In January 1649, England went through a radical upheaval. Charles I, King of England, Scotland, and Ireland, faced execution after a tumultuous period of civil war and political upheaval. His authoritarian rule, clashes with Parliament, and attempts to impose Anglican worship across his kingdoms had sparked the English Civil Wars. Defeated by the forces of Parliament, Charles was captured and held to account for his perceived tyranny. A special court of the Rump Parliament tried him for high treason and other high crimes, marking the first time a reigning monarch faced a public trial.
The trial of Charles I was a groundbreaking event. It challenged the long-held doctrine of the divine right of kings. The King refused to enter a plea, asserting that the court held no legitimate power over him. Despite his defiance, the court proceeded, and over the course of the trial, they presented evidence of Charles’s actions that had led to the unnecessary bloodshed and suffering of his subjects. The prosecution argued that the King had betrayed the trust placed in him by his people, prioritizing his personal power over the welfare of the nation.

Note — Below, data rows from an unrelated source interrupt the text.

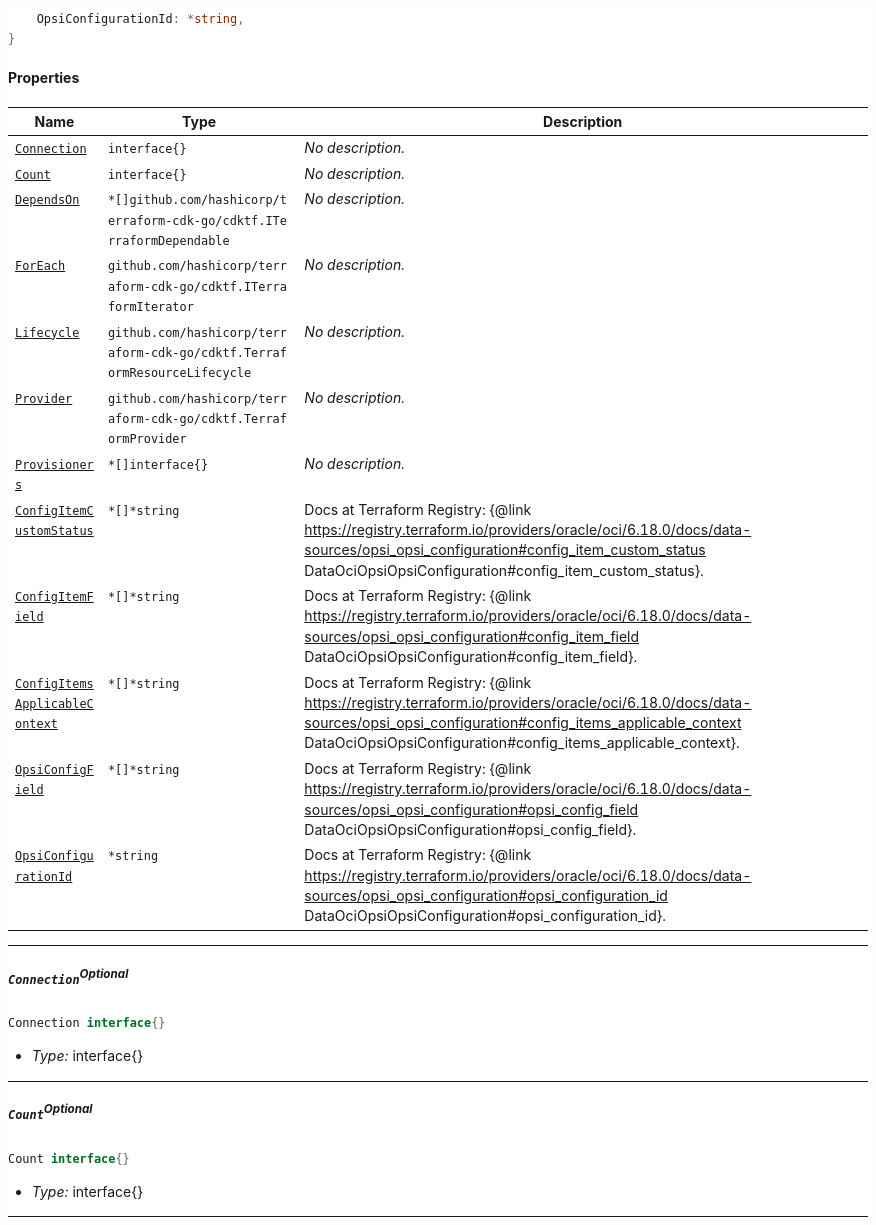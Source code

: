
 ```go
	OpsiConfigurationId: *string,
}
```

#### Properties <a name="Properties" id="Properties"></a>

| **Name** | **Type** | **Description** |
| --- | --- | --- |
| <code><a href="#rhizo-co-terraform-provider-oci.dataOciOpsiOpsiConfiguration.DataOciOpsiOpsiConfigurationConfig.property.connection">Connection</a></code> | <code>interface{}</code> | *No description.* |
| <code><a href="#rhizo-co-terraform-provider-oci.dataOciOpsiOpsiConfiguration.DataOciOpsiOpsiConfigurationConfig.property.count">Count</a></code> | <code>interface{}</code> | *No description.* |
| <code><a href="#rhizo-co-terraform-provider-oci.dataOciOpsiOpsiConfiguration.DataOciOpsiOpsiConfigurationConfig.property.dependsOn">DependsOn</a></code> | <code>*[]github.com/hashicorp/terraform-cdk-go/cdktf.ITerraformDependable</code> | *No description.* |
| <code><a href="#rhizo-co-terraform-provider-oci.dataOciOpsiOpsiConfiguration.DataOciOpsiOpsiConfigurationConfig.property.forEach">ForEach</a></code> | <code>github.com/hashicorp/terraform-cdk-go/cdktf.ITerraformIterator</code> | *No description.* |
| <code><a href="#rhizo-co-terraform-provider-oci.dataOciOpsiOpsiConfiguration.DataOciOpsiOpsiConfigurationConfig.property.lifecycle">Lifecycle</a></code> | <code>github.com/hashicorp/terraform-cdk-go/cdktf.TerraformResourceLifecycle</code> | *No description.* |
| <code><a href="#rhizo-co-terraform-provider-oci.dataOciOpsiOpsiConfiguration.DataOciOpsiOpsiConfigurationConfig.property.provider">Provider</a></code> | <code>github.com/hashicorp/terraform-cdk-go/cdktf.TerraformProvider</code> | *No description.* |
| <code><a href="#rhizo-co-terraform-provider-oci.dataOciOpsiOpsiConfiguration.DataOciOpsiOpsiConfigurationConfig.property.provisioners">Provisioners</a></code> | <code>*[]interface{}</code> | *No description.* |
| <code><a href="#rhizo-co-terraform-provider-oci.dataOciOpsiOpsiConfiguration.DataOciOpsiOpsiConfigurationConfig.property.configItemCustomStatus">ConfigItemCustomStatus</a></code> | <code>*[]*string</code> | Docs at Terraform Registry: {@link https://registry.terraform.io/providers/oracle/oci/6.18.0/docs/data-sources/opsi_opsi_configuration#config_item_custom_status DataOciOpsiOpsiConfiguration#config_item_custom_status}. |
| <code><a href="#rhizo-co-terraform-provider-oci.dataOciOpsiOpsiConfiguration.DataOciOpsiOpsiConfigurationConfig.property.configItemField">ConfigItemField</a></code> | <code>*[]*string</code> | Docs at Terraform Registry: {@link https://registry.terraform.io/providers/oracle/oci/6.18.0/docs/data-sources/opsi_opsi_configuration#config_item_field DataOciOpsiOpsiConfiguration#config_item_field}. |
| <code><a href="#rhizo-co-terraform-provider-oci.dataOciOpsiOpsiConfiguration.DataOciOpsiOpsiConfigurationConfig.property.configItemsApplicableContext">ConfigItemsApplicableContext</a></code> | <code>*[]*string</code> | Docs at Terraform Registry: {@link https://registry.terraform.io/providers/oracle/oci/6.18.0/docs/data-sources/opsi_opsi_configuration#config_items_applicable_context DataOciOpsiOpsiConfiguration#config_items_applicable_context}. |
| <code><a href="#rhizo-co-terraform-provider-oci.dataOciOpsiOpsiConfiguration.DataOciOpsiOpsiConfigurationConfig.property.opsiConfigField">OpsiConfigField</a></code> | <code>*[]*string</code> | Docs at Terraform Registry: {@link https://registry.terraform.io/providers/oracle/oci/6.18.0/docs/data-sources/opsi_opsi_configuration#opsi_config_field DataOciOpsiOpsiConfiguration#opsi_config_field}. |
| <code><a href="#rhizo-co-terraform-provider-oci.dataOciOpsiOpsiConfiguration.DataOciOpsiOpsiConfigurationConfig.property.opsiConfigurationId">OpsiConfigurationId</a></code> | <code>*string</code> | Docs at Terraform Registry: {@link https://registry.terraform.io/providers/oracle/oci/6.18.0/docs/data-sources/opsi_opsi_configuration#opsi_configuration_id DataOciOpsiOpsiConfiguration#opsi_configuration_id}. |

---

##### `Connection`<sup>Optional</sup> <a name="Connection" id="rhizo-co-terraform-provider-oci.dataOciOpsiOpsiConfiguration.DataOciOpsiOpsiConfigurationConfig.property.connection"></a>

```go
Connection interface{}
```

- *Type:* interface{}

---

##### `Count`<sup>Optional</sup> <a name="Count" id="rhizo-co-terraform-provider-oci.dataOciOpsiOpsiConfiguration.DataOciOpsiOpsiConfigurationConfig.property.count"></a>

```go
Count interface{}
```

- *Type:* interface{}

---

On January 27, 1649, the court delivered its verdict, finding Charles I guilty of the charges against him. The sentence was death, a decision that sent shockwaves throughout the realms of Europe where monarchy was the norm. The King was to be beheaded, an execution method typically reserved for nobility. The sentence read that Charles was “a tyrant, traitor, murderer, and public enemy to the good people of this nation.”
Preparations for the execution were made swiftly. On January 30, 1649, a somber Charles I walked to the scaffold erected outside the Banqueting House in Whitehall, London. He addressed the crowd with composure, declaring his innocence and upholding his belief in the divine right of kings. He blamed his fate on the misinterpretation of his actions and expressed hope for the peace and prosperity of England. After bidding farewell to his supporters and preparing himself spiritually, Charles laid his head on the block.
The executioner, whose identity remained a closely guarded secret, carried out the sentence with a single stroke of the axe. The King’s death marked the end of the monarchy in England, albeit temporarily, and the establishment of the Commonwealth under Oliver Cromwell.